(Source texts of formatted documents)
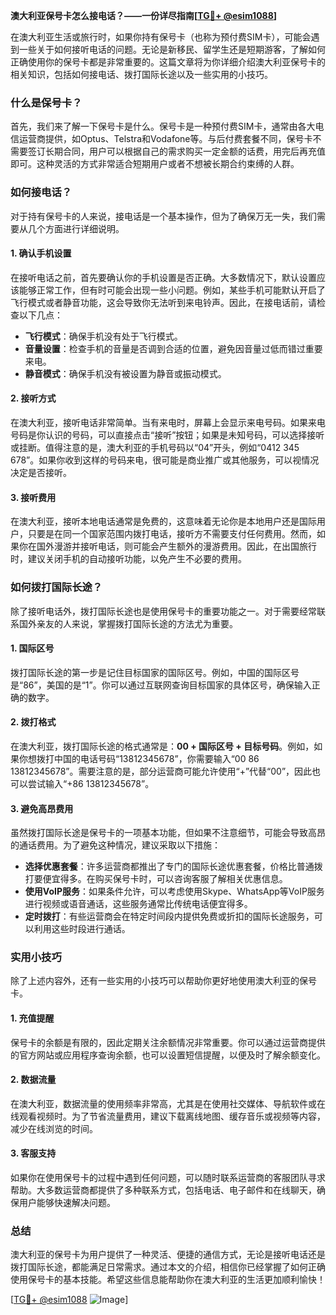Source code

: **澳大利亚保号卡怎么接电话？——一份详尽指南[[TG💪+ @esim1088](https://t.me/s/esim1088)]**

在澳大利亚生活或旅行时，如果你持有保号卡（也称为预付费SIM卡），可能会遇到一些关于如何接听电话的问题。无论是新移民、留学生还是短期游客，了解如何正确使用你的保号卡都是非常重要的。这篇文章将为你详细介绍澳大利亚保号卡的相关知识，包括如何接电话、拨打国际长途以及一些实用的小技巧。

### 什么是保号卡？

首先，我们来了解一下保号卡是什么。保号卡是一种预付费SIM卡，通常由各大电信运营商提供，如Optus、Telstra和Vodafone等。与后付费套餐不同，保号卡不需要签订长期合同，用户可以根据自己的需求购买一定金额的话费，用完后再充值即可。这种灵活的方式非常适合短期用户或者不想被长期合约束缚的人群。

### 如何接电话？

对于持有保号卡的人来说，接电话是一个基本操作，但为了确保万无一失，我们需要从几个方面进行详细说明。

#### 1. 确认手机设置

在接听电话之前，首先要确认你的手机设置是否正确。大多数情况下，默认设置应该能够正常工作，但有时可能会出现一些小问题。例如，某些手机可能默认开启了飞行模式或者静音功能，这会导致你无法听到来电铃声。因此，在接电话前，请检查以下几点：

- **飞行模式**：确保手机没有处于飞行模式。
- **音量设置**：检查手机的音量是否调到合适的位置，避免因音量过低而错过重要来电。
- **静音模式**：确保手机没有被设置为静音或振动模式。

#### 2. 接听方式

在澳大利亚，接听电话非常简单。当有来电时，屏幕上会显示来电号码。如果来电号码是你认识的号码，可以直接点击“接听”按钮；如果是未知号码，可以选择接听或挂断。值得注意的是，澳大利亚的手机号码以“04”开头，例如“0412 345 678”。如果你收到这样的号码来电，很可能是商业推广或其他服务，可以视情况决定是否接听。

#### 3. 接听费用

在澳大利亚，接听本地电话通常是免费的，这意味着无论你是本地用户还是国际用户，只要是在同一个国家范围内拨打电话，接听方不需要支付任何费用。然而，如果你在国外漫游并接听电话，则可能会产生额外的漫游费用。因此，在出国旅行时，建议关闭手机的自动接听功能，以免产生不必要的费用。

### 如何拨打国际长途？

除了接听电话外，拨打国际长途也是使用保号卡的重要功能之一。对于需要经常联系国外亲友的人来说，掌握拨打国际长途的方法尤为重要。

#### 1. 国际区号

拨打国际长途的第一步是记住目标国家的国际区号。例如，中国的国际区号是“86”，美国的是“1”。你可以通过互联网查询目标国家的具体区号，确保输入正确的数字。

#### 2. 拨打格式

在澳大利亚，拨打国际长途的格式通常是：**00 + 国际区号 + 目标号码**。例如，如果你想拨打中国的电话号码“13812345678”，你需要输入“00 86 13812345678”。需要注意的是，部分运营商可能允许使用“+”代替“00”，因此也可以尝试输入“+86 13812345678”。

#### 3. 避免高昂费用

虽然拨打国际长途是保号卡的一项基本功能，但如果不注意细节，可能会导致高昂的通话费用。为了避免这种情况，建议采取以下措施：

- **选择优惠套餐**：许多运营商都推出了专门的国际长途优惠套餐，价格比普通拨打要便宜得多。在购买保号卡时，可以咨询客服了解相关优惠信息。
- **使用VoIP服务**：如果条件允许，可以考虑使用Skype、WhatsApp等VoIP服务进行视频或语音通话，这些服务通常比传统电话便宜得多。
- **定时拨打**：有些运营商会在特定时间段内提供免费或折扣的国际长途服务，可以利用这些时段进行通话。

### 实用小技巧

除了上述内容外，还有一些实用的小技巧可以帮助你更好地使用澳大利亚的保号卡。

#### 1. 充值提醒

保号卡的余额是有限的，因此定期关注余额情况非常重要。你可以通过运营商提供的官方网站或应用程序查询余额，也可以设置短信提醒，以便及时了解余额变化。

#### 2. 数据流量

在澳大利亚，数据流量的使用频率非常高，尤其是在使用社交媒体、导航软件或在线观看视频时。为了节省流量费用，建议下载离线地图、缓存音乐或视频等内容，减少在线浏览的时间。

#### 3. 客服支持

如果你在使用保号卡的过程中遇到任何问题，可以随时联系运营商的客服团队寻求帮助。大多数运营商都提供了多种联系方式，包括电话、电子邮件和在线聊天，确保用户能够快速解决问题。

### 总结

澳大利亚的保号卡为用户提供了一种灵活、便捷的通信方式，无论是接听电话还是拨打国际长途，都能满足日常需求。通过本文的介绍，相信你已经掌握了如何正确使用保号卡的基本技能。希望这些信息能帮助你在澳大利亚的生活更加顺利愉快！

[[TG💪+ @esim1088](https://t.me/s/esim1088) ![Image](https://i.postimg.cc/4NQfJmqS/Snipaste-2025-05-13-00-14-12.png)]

● Problem to solve: Return the preceding entries verbatim, with the pictures excluded.

● Answer to this problem:
Source code

: **澳大利亚保号卡怎么接电话？——一份详尽指南[[TG💪+ @esim1088](https://t.me/s/esim1088)]**

在澳大利亚生活或旅行时，如果你持有保号卡（也称为预付费SIM卡），可能会遇到一些关于如何接听电话的问题。无论是新移民、留学生还是短期游客，了解如何正确使用你的保号卡都是非常重要的。这篇文章将为你详细介绍澳大利亚保号卡的相关知识，包括如何接电话、拨打国际长途以及一些实用的小技巧。

### 什么是保号卡？

首先，我们来了解一下保号卡是什么。保号卡是一种预付费SIM卡，通常由各大电信运营商提供，如Optus、Telstra和Vodafone等。与后付费套餐不同，保号卡不需要签订长期合同，用户可以根据自己的需求购买一定金额的话费，用完后再充值即可。这种灵活的方式非常适合短期用户或者不想被长期合约束缚的人群。

### 如何接电话？

对于持有保号卡的人来说，接电话是一个基本操作，但为了确保万无一失，我们需要从几个方面进行详细说明。

#### 1. 确认手机设置

在接听电话之前，首先要确认你的手机设置是否正确。大多数情况下，默认设置应该能够正常工作，但有时可能会出现一些小问题。例如，某些手机可能默认开启了飞行模式或者静音功能，这会导致你无法听到来电铃声。因此，在接电话前，请检查以下几点：

- **飞行模式**：确保手机没有处于飞行模式。
- **音量设置**：检查手机的音量是否调到合适的位置，避免因音量过低而错过重要来电。
- **静音模式**：确保手机没有被设置为静音或振动模式。

#### 2. 接听方式

在澳大利亚，接听电话非常简单。当有来电时，屏幕上会显示来电号码。如果来电号码是你认识的号码，可以直接点击“接听”按钮；如果是未知号码，可以选择接听或挂断。值得注意的是，澳大利亚的手机号码以“04”开头，例如“0412 345 678”。如果你收到这样的号码来电，很可能是商业推广或其他服务，可以视情况决定是否接听。

#### 3. 接听费用

在澳大利亚，接听本地电话通常是免费的，这意味着无论你是本地用户还是国际用户，只要是在同一个国家范围内拨打电话，接听方不需要支付任何费用。然而，如果你在国外漫游并接听电话，则可能会产生额外的漫游费用。因此，在出国旅行时，建议关闭手机的自动接听功能，以免产生不必要的费用。

### 如何拨打国际长途？

除了接听电话外，拨打国际长途也是使用保号卡的重要功能之一。对于需要经常联系国外亲友的人来说，掌握拨打国际长途的方法尤为重要。

#### 1. 国际区号

拨打国际长途的第一步是记住目标国家的国际区号。例如，中国的国际区号是“86”，美国的是“1”。你可以通过互联网查询目标国家的具体区号，确保输入正确的数字。

#### 2. 拨打格式

在澳大利亚，拨打国际长途的格式通常是：**00 + 国际区号 + 目标号码**。例如，如果你想拨打中国的电话号码“13812345678”，你需要输入“00 86 13812345678”。需要注意的是，部分运营商可能允许使用“+”代替“00”，因此也可以尝试输入“+86 13812345678”。

#### 3. 避免高昂费用

虽然拨打国际长途是保号卡的一项基本功能，但如果不注意细节，可能会导致高昂的通话费用。为了避免这种情况，建议采取以下措施：

- **选择优惠套餐**：许多运营商都推出了专门的国际长途优惠套餐，价格比普通拨打要便宜得多。在购买保号卡时，可以咨询客服了解相关优惠信息。
- **使用VoIP服务**：如果条件允许，可以考虑使用Skype、WhatsApp等VoIP服务进行视频或语音通话，这些服务通常比传统电话便宜得多。
- **定时拨打**：有些运营商会在特定时间段内提供免费或折扣的国际长途服务，可以利用这些时段进行通话。

### 实用小技巧

除了上述内容外，还有一些实用的小技巧可以帮助你更好地使用澳大利亚的保号卡。

#### 1. 充值提醒

保号卡的余额是有限的，因此定期关注余额情况非常重要。你可以通过运营商提供的官方网站或应用程序查询余额，也可以设置短信提醒，以便及时了解余额变化。

#### 2. 数据流量

在澳大利亚，数据流量的使用频率非常高，尤其是在使用社交媒体、导航软件或在线观看视频时。为了节省流量费用，建议下载离线地图、缓存音乐或视频等内容，减少在线浏览的时间。

#### 3. 客服支持

如果你在使用保号卡的过程中遇到任何问题，可以随时联系运营商的客服团队寻求帮助。大多数运营商都提供了多种联系方式，包括电话、电子邮件和在线聊天，确保用户能够快速解决问题。

### 总结

澳大利亚的保号卡为用户提供了一种灵活、便捷的通信方式，无论是接听电话还是拨打国际长途，都能满足日常需求。通过本文的介绍，相信你已经掌握了如何正确使用保号卡的基本技能。希望这些信息能帮助你在澳大利亚的生活更加顺利愉快！

[[TG💪+ @esim1088](https://t.me/s/esim1088) ![Image](https://i.postimg.cc/4NQfJmqS/Snipaste-2025-05-13-00-14-12.png)]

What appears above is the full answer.